● **TASK DESCRIPTION**
Among the entries below, find the lines holding "竹竹暴风雪" and copy them.

● **RECORDS PROVIDED**
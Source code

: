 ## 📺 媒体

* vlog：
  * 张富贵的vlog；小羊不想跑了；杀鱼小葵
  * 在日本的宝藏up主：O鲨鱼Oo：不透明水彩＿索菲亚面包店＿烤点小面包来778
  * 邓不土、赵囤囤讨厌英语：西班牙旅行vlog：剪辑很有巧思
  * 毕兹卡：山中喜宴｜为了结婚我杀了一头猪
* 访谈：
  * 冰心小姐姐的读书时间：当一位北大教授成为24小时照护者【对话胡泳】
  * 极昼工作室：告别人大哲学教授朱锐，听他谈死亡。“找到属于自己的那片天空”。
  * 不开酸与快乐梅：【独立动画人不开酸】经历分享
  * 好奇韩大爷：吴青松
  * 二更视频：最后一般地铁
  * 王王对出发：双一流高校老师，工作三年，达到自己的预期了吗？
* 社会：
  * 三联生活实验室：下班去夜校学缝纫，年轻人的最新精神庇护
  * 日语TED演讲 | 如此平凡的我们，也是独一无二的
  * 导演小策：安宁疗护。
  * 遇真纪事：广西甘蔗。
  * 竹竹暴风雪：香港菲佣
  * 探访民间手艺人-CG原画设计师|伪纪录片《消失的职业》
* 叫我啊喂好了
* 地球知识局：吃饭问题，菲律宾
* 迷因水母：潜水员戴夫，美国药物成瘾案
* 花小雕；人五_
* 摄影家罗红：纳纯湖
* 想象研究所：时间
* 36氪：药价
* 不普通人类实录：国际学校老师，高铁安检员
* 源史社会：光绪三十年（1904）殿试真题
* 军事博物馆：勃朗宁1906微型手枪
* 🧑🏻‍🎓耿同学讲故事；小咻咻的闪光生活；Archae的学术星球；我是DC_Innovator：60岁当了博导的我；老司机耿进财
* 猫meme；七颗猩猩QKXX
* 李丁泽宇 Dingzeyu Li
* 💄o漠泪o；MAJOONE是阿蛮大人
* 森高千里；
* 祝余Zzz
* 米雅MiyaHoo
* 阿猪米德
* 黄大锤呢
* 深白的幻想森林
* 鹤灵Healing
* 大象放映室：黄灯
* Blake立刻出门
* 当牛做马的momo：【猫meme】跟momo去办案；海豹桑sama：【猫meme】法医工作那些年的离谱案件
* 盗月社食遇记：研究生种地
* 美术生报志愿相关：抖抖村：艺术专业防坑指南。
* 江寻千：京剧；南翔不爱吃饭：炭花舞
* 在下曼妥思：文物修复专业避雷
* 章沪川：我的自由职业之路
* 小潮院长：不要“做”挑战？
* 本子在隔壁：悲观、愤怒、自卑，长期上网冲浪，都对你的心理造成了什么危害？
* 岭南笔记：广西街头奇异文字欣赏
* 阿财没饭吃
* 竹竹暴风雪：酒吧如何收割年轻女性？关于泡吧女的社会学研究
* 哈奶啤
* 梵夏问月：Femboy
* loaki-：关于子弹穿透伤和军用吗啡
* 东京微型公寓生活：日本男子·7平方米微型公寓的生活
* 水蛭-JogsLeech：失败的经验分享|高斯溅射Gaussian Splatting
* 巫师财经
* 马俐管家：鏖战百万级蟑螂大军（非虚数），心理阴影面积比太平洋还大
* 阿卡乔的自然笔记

● **REPLY**
  * 竹竹暴风雪：香港菲佣
* 竹竹暴风雪：酒吧如何收割年轻女性？关于泡吧女的社会学研究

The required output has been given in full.